**YOUR OBJECTIVE**
Among the entries, find the lines with the string "including" and report them.

**STUDY MATERIAL**

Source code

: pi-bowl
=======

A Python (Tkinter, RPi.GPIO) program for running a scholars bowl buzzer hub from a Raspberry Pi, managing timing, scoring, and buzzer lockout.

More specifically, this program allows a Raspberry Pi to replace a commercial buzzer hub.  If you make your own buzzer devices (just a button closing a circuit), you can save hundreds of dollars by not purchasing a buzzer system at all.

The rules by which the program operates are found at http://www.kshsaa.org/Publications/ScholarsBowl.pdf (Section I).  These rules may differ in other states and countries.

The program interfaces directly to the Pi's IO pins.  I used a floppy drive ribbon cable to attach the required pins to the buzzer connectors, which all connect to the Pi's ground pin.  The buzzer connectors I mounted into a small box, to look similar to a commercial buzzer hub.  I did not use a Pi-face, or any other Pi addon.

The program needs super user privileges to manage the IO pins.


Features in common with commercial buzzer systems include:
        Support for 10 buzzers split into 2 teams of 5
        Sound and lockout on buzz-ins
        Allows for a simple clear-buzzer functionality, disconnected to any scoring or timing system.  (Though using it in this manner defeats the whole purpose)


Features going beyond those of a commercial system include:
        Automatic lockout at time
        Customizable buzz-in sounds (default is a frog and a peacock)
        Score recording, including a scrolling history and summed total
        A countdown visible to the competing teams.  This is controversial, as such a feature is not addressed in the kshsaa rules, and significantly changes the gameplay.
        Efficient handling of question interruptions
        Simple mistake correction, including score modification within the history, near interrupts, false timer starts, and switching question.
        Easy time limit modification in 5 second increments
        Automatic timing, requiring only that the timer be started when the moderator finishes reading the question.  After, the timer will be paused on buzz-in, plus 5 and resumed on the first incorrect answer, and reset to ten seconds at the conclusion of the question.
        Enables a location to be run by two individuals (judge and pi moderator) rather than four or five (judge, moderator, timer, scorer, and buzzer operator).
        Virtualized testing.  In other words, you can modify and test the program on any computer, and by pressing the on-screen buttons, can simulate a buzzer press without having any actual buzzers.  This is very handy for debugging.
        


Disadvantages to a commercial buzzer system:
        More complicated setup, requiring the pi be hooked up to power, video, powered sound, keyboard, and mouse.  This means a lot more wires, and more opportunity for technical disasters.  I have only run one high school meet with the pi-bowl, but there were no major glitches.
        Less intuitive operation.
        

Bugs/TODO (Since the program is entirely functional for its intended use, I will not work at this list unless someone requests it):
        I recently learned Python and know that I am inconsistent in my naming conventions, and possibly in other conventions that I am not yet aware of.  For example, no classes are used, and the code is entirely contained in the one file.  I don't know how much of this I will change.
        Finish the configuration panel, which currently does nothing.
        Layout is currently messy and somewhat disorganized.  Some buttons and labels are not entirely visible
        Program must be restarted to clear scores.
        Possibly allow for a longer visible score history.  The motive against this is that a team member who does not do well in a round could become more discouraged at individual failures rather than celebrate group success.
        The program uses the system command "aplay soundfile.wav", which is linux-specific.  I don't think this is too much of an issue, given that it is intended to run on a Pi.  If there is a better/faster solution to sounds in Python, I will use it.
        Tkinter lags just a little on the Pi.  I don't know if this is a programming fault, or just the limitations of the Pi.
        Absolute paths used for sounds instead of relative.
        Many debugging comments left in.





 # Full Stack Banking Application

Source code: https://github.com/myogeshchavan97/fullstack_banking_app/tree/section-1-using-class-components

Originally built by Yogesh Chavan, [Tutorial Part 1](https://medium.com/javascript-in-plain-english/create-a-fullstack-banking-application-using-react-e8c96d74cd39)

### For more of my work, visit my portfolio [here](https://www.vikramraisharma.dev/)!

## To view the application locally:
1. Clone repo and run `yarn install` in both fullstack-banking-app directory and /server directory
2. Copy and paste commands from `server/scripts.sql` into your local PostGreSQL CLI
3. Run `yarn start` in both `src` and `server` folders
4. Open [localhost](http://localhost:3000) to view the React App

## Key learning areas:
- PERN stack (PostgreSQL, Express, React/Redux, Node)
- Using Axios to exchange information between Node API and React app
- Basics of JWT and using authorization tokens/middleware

**EXERCISE RESPONSE**
        Score recording, including a scrolling history and summed total
        Simple mistake correction, including score modification within the history, near interrupts, false timer starts, and switching question.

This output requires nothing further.